It was close on eleven when the cab drew up before the door of Sidney’s lodging in York Street, St. James’s, and as luck would have it Sidney himself was standing on the doorstep, in the act of inserting his latch-key in the lock. Gimblet saw himself recognised as he sprang out of the taxi, and saw also a look of unmistakable pleasure in the recognition.

“This man is as innocent as I am,” he thought, as the young soldier greeted him.

“Come in, do,” Sidney said, “you’re the very man I wanted to see. I went to your flat this evening, but you’d just gone out, so the porter said. I am anxious to hear if you have any news of my aunt and Miss Turner.”

He led the way upstairs as he spoke, and ushered the detective into a sitting-room on the first floor, switching on the light as he did so.

Gimblet waited till the door was shut behind them, and then turned a grave face to his host.

“The news is very bad,” he said slowly, and waited a moment to give time for the significance of the words to sink in, and to prepare Sidney for what was to come.

“What has happened?” cried Sidney. “Are they hurt?

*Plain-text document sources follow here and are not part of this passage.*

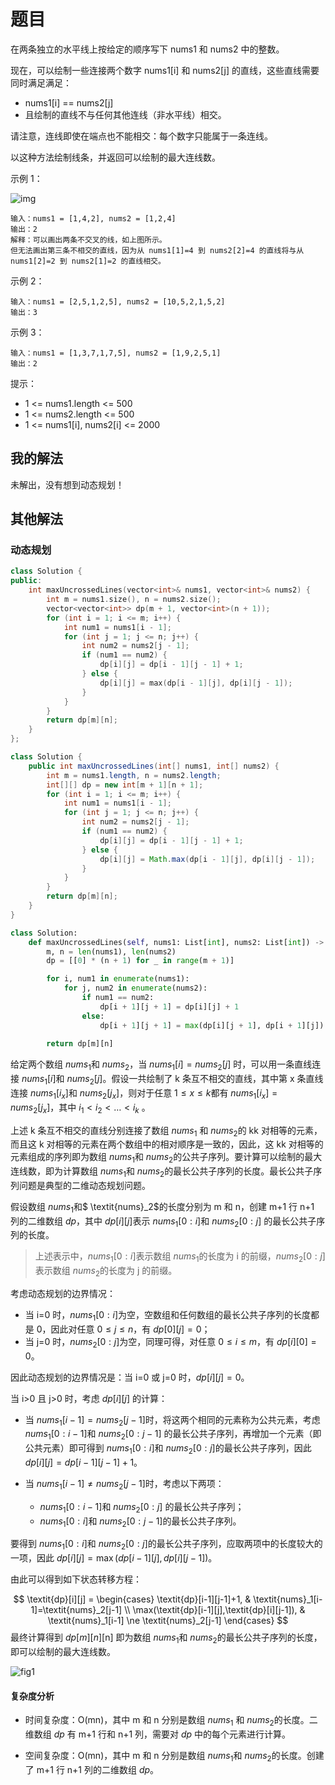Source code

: # 题目

在两条独立的水平线上按给定的顺序写下 nums1 和 nums2 中的整数。

现在，可以绘制一些连接两个数字 nums1[i] 和 nums2[j] 的直线，这些直线需要同时满足满足：

-  nums1[i] == nums2[j]
- 且绘制的直线不与任何其他连线（非水平线）相交。

请注意，连线即使在端点也不能相交：每个数字只能属于一条连线。

以这种方法绘制线条，并返回可以绘制的最大连线数。

示例 1：

![img](https://assets.leetcode-cn.com/aliyun-lc-upload/uploads/2019/04/28/142.png)

```
输入：nums1 = [1,4,2], nums2 = [1,2,4]
输出：2
解释：可以画出两条不交叉的线，如上图所示。 
但无法画出第三条不相交的直线，因为从 nums1[1]=4 到 nums2[2]=4 的直线将与从 nums1[2]=2 到 nums2[1]=2 的直线相交。
```


示例 2：

```
输入：nums1 = [2,5,1,2,5], nums2 = [10,5,2,1,5,2]
输出：3
```

示例 3：

```
输入：nums1 = [1,3,7,1,7,5], nums2 = [1,9,2,5,1]
输出：2
```


提示：

- 1 <= nums1.length <= 500
- 1 <= nums2.length <= 500
- 1 <= nums1[i], nums2[i] <= 2000

## 我的解法

未解出，没有想到动态规划！

## 其他解法

### 动态规划

```c++
class Solution {
public:
    int maxUncrossedLines(vector<int>& nums1, vector<int>& nums2) {
        int m = nums1.size(), n = nums2.size();
        vector<vector<int>> dp(m + 1, vector<int>(n + 1));
        for (int i = 1; i <= m; i++) {
            int num1 = nums1[i - 1];
            for (int j = 1; j <= n; j++) {
                int num2 = nums2[j - 1];
                if (num1 == num2) {
                    dp[i][j] = dp[i - 1][j - 1] + 1;
                } else {
                    dp[i][j] = max(dp[i - 1][j], dp[i][j - 1]);
                }
            }
        }
        return dp[m][n];
    }
};
```

```java
class Solution {
    public int maxUncrossedLines(int[] nums1, int[] nums2) {
        int m = nums1.length, n = nums2.length;
        int[][] dp = new int[m + 1][n + 1];
        for (int i = 1; i <= m; i++) {
            int num1 = nums1[i - 1];
            for (int j = 1; j <= n; j++) {
                int num2 = nums2[j - 1];
                if (num1 == num2) {
                    dp[i][j] = dp[i - 1][j - 1] + 1;
                } else {
                    dp[i][j] = Math.max(dp[i - 1][j], dp[i][j - 1]);
                }
            }
        }
        return dp[m][n];
    }
}
```

```python
class Solution:
    def maxUncrossedLines(self, nums1: List[int], nums2: List[int]) -> int:
        m, n = len(nums1), len(nums2)
        dp = [[0] * (n + 1) for _ in range(m + 1)]

        for i, num1 in enumerate(nums1):
            for j, num2 in enumerate(nums2):
                if num1 == num2:
                    dp[i + 1][j + 1] = dp[i][j] + 1
                else:
                    dp[i + 1][j + 1] = max(dp[i][j + 1], dp[i + 1][j])
        
        return dp[m][n]
```

给定两个数组 $\textit{nums}_1$和 $\textit{nums}_2$，当 $\textit{nums}_1[i]=\textit{nums}_2[j]$ 时，可以用一条直线连接 $\textit{nums}_1[i]$和 $\textit{nums}_2[j]$。假设一共绘制了 k 条互不相交的直线，其中第 x 条直线连接 $\textit{nums}_1[i_x]$和 $\textit{nums}_2[j_x]$，则对于任意 $1 \le x \le k$都有 $\textit{nums}_1[i_x]=\textit{nums}_2[j_x]$，其中 $i_1<i_2<\ldots<i_k$ 。

上述 k 条互不相交的直线分别连接了数组 $\textit{nums}_1$ 和 $\textit{nums}_2$的 kk 对相等的元素，而且这 k 对相等的元素在两个数组中的相对顺序是一致的，因此，这 kk 对相等的元素组成的序列即为数组 $\textit{nums}_1$和 $\textit{nums}_2$的公共子序列。要计算可以绘制的最大连线数，即为计算数组 $\textit{nums}_1$和 $\textit{nums}_2$的最长公共子序列的长度。最长公共子序列问题是典型的二维动态规划问题。

假设数组 $\textit{nums}_1$和$ \textit{nums}_2$的长度分别为 m 和 n，创建 m+1 行 n+1 列的二维数组 $\textit{dp}$，其中 $\textit{dp}[i][j]$表示 $\textit{nums}_1[0:i]$和 $\textit{nums}_2[0:j]$ 的最长公共子序列的长度。

> 上述表示中，$\textit{nums}_1[0:i]$表示数组 $\textit{nums}_1$的长度为 i 的前缀，$\textit{nums}_2[0:j]$ 表示数组 $\textit{nums}_2$的长度为 j 的前缀。

考虑动态规划的边界情况：

- 当 i=0 时，$\textit{nums}_1[0:i]$为空，空数组和任何数组的最长公共子序列的长度都是 0，因此对任意 $0 \le j \le n$，有 $\textit{dp}[0][j]=0$；
- 当 j=0 时，$\textit{nums}_2[0:j]$为空，同理可得，对任意 $0 \le i \le m$，有 $\textit{dp}[i][0]=0$。

因此动态规划的边界情况是：当 i=0 或 j=0 时，$\textit{dp}[i][j]=0$。

当 i>0 且 j>0 时，考虑 $\textit{dp}[i][j]$ 的计算：

- 当 $\textit{nums}_1[i-1]=\textit{nums}_2[j-1]$时，将这两个相同的元素称为公共元素，考虑 $\textit{nums}_1[0:i-1]$和 $\textit{nums}_2[0:j-1]$ 的最长公共子序列，再增加一个元素（即公共元素）即可得到 $\textit{nums}_1[0:i]$和 $\textit{nums}_2[0:j]$的最长公共子序列，因此 $\textit{dp}[i][j]=\textit{dp}[i-1][j-1]+1$。
- 当 $\textit{nums}_1[i-1] \ne \textit{nums}_2[j-1]$时，考虑以下两项：

	- $\textit{nums}_1[0:i-1]$和 $\textit{nums}_2[0:j]$ 的最长公共子序列；
	- $\textit{nums}_1[0:i]$和 $\textit{nums}_2[0:j-1]$的最长公共子序列。

要得到 $\textit{nums}_1[0:i]$和 $\textit{nums}_2[0:j]$的最长公共子序列，应取两项中的长度较大的一项，因此 $\textit{dp}[i][j]=\max(\textit{dp}[i-1][j],\textit{dp}[i][j-1])$。

由此可以得到如下状态转移方程：

$$
\textit{dp}[i][j] = \begin{cases} \textit{dp}[i-1][j-1]+1, & \textit{nums}_1[i-1]=\textit{nums}_2[j-1] \\ \max(\textit{dp}[i-1][j],\textit{dp}[i][j-1]), & \textit{nums}_1[i-1] \ne \textit{nums}_2[j-1] \end{cases}
$$
最终计算得到 $\textit{dp}[m][n]$[n] 即为数组 $\textit{nums}_1$和 $\textit{nums}_2$的最长公共子序列的长度，即可以绘制的最大连线数。

![fig1](https://assets.leetcode-cn.com/solution-static/1035/1.png)

#### 复杂度分析

- 时间复杂度：O(mn)，其中 m 和 n 分别是数组 $\textit{nums}_1$ 和 $\textit{nums}_2$的长度。二维数组 $\textit{dp}$ 有 m+1 行和 n+1 列，需要对 $\textit{dp}$ 中的每个元素进行计算。

- 空间复杂度：O(mn)，其中 m 和 n 分别是数组 $\textit{nums}_1$和 $\textit{nums}_2$的长度。创建了 m+1 行 n+1 列的二维数组 $\textit{dp}$。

Is Miss Turner – ”

He stopped short, grasping the back of a chair.

“I don’t know what has happened to Miss Turner,” Gimblet said, “but I have terrible news of your poor aunt. Mrs. Vanderstein has been foully and cruelly murdered. I come now from the discovery of her dead body.”

“Murdered!” cried Sidney, “murdered! Who by? How? Where?” He sat down mechanically, and stared at Gimblet. “And Miss Turner? Have they killed her too?”

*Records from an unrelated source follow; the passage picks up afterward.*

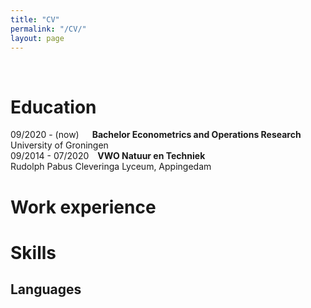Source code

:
 ```yaml
---
title: "CV"
permalink: "/CV/"
layout: page
---
```

&nbsp;
&ensp;
&emsp;
# Education
09/2020 - (now)&ensp;&emsp;**Bachelor Econometrics and Operations Research**<br>
                            University of Groningen                
09/2014 - 07/2020&emsp;**VWO Natuur en Techniek**<br>
                            Rudolph Pabus Cleveringa Lyceum, Appingedam
# Work experience


# Skills
## Languages

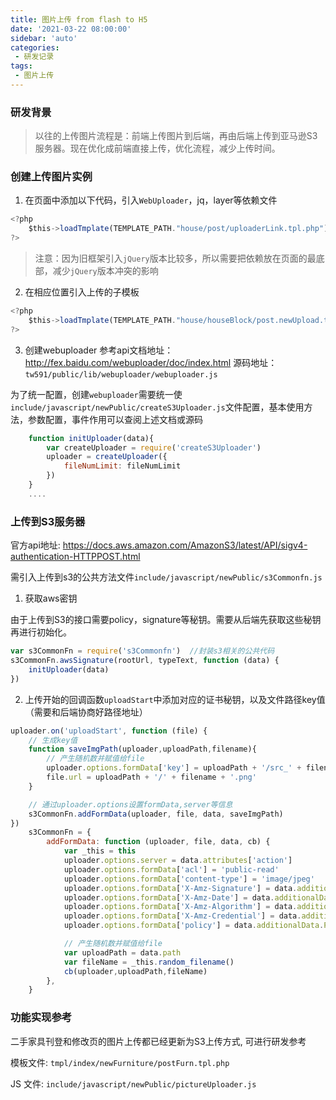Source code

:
 ```yaml
---
title: 图片上传 from flash to H5
date: '2021-03-22 08:00:00'
sidebar: 'auto'
categories:
 - 研发记录
tags:
 - 图片上传
---
```


### 研发背景

> 以往的上传图片流程是：前端上传图片到后端，再由后端上传到亚马逊S3服务器。现在优化成前端直接上传，优化流程，减少上传时间。

### 创建上传图片实例

1. 在页面中添加以下代码，引入`WebUploader`，jq，layer等依赖文件

```javascript
<?php
    $this->loadTmplate(TEMPLATE_PATH."house/post/uploaderLink.tpl.php"); // 圖片上傳依賴JS
?>
```
> 注意：因为旧框架引入`jQuery`版本比较多，所以需要把依赖放在页面的最底部，减少`jQuery`版本冲突的影响


2. 在相应位置引入上传的子模板
```javascript
<?php
    $this->loadTmplate(TEMPLATE_PATH."house/houseBlock/post.newUpload.tpl.php");
?>
```

3. 创建webuploader
参考api文档地址：http://fex.baidu.com/webuploader/doc/index.html
源码地址：`tw591/public/lib/webuploader/webuploader.js`

为了统一配置，创建`webuploader`需要统一使`include/javascript/newPublic/createS3Uploader.js`文件配置，基本使用方法，参数配置，事件作用可以查阅上述文档或源码
```javascript
    function initUploader(data){
        var createUploader = require('createS3Uploader')
        uploader = createUploader({
            fileNumLimit: fileNumLimit
        }) 
    }  
    ....
```
### 上传到S3服务器
官方api地址: https://docs.aws.amazon.com/AmazonS3/latest/API/sigv4-authentication-HTTPPOST.html

需引入上传到s3的公共方法文件`include/javascript/newPublic/s3Commonfn.js`

1. 获取aws密钥

由于上传到S3的接口需要policy，signature等秘钥。需要从后端先获取这些秘钥再进行初始化。

```javascript
var s3CommonFn = require('s3Commonfn')  //封装s3相关的公共代码
s3CommonFn.awsSignature(rootUrl, typeText, function (data) {
    initUploader(data)
})
```

2. 上传开始的回调函数`uploadStart`中添加对应的证书秘钥，以及文件路径key值（需要和后端协商好路径地址）

```javascript
uploader.on('uploadStart', function (file) {
    // 生成key值
    function saveImgPath(uploader,uploadPath,filename){
        // 产生随机数并赋值给file
        uploader.options.formData['key'] = uploadPath + '/src_' + filename + '.png'
        file.url = uploadPath + '/' + filename + '.png'
    }

    // 通过uploader.options设置formData,server等信息
    s3CommonFn.addFormData(uploader, file, data, saveImgPath)
})
    s3CommonFn = {
        addFormData: function (uploader, file, data, cb) {
            var _this = this
            uploader.options.server = data.attributes['action']
            uploader.options.formData['acl'] = 'public-read'
            uploader.options.formData['content-type'] = 'image/jpeg'
            uploader.options.formData['X-Amz-Signature'] = data.additionalData['X-Amz-Signature']
            uploader.options.formData['X-Amz-Date'] = data.additionalData['X-Amz-Date']
            uploader.options.formData['X-Amz-Algorithm'] = data.additionalData['X-Amz-Algorithm']
            uploader.options.formData['X-Amz-Credential'] = data.additionalData['X-Amz-Credential']
            uploader.options.formData['policy'] = data.additionalData.Policy

            // 产生随机数并赋值给file
            var uploadPath = data.path
            var fileName = _this.random_filename()
            cb(uploader,uploadPath,fileName)
        },
    }
```

### 功能实现参考
二手家具刊登和修改页的图片上传都已经更新为S3上传方式, 可进行研发参考

模板文件: `tmpl/index/newFurniture/postFurn.tpl.php`

JS 文件: `include/javascript/newPublic/pictureUploader.js`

The detective repeated that at present he knew nothing of the younger lady.

“Good God!” said Sidney, “what a dreadful thing.”

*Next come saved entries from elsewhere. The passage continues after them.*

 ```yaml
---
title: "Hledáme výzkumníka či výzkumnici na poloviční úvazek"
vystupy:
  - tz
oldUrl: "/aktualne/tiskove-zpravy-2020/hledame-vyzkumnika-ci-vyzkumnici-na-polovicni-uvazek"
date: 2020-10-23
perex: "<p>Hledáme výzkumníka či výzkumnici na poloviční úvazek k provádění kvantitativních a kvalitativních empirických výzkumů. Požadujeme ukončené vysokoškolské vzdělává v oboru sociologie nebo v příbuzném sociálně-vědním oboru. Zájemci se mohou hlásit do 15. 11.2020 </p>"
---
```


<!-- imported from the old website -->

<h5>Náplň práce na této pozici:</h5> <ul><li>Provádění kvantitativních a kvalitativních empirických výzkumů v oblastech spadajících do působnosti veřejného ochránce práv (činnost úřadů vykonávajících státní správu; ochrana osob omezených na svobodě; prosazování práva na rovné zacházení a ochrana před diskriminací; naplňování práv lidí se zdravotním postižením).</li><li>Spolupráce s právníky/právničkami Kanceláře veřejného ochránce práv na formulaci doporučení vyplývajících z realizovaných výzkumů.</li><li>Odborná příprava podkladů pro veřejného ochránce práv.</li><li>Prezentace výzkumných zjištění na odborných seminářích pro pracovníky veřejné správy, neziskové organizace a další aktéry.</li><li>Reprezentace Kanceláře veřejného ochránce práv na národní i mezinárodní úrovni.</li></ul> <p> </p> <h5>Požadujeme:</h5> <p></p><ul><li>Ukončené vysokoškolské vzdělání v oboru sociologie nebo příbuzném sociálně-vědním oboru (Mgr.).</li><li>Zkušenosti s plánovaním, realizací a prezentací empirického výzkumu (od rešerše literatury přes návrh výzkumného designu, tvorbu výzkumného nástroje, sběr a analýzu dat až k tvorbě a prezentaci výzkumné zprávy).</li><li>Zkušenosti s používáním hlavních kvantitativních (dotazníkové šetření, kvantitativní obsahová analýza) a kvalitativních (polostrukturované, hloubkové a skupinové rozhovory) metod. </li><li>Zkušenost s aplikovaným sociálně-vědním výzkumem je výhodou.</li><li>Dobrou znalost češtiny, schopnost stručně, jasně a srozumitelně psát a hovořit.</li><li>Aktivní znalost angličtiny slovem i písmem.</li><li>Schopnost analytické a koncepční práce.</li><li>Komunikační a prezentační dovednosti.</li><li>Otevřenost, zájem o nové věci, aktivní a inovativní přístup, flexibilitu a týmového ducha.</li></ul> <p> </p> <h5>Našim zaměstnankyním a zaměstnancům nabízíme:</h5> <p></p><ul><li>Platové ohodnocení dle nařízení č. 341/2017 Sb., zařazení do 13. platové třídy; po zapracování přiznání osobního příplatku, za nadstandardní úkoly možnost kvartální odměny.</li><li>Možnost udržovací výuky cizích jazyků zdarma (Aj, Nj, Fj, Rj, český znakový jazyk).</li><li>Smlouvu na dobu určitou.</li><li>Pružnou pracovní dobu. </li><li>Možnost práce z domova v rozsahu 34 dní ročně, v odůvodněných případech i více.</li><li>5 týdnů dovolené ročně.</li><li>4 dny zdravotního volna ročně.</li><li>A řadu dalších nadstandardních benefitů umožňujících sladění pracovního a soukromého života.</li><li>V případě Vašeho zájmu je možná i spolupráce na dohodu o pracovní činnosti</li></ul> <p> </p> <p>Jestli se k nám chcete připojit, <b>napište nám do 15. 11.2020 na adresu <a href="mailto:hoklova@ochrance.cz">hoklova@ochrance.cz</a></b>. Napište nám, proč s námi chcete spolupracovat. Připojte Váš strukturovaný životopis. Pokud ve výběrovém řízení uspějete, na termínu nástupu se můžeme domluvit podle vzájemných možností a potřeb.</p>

Leaning his elbows on the table, he hid his face in his hands for a few minutes, and Gimblet sat silent opposite him, waiting till he should recover from the first shock of the news.

When Sidney raised his head again the face he disclosed was pale and drawn.

“Poor Aunt Ruth,” he said. “Poor thing, poor thing. To think that she should be dead. I can hardly realise it, you know. She has been killed for her jewels, I suppose, after all. The devils! You haven’t caught them, have you?” and, as Gimblet only shook his head: “How can such a thing be possible here in civilised London? And to think of that beastly old raven, Chark, going about croaking as he has been, and hinting that I’d killed her! To think of his being right after all! I don’t mean about my killing her,” he added, “but there it is, she’s dead; and I come into her money just in time to save me from ruin. I hate the thought of it!” He was talking to himself more than to his listener, and Gimblet let him talk. “I almost wish she had altered her will,” he went on, “it’s a beastly notion: her death being my profit, you know. And I suppose they’ll say I’ve murdered her all the more now?” He looked up interrogatively; then, as he received no answer, his expression changed and he started up, alert and wide awake once more. “I say,” said he, “do you think I did it, too?”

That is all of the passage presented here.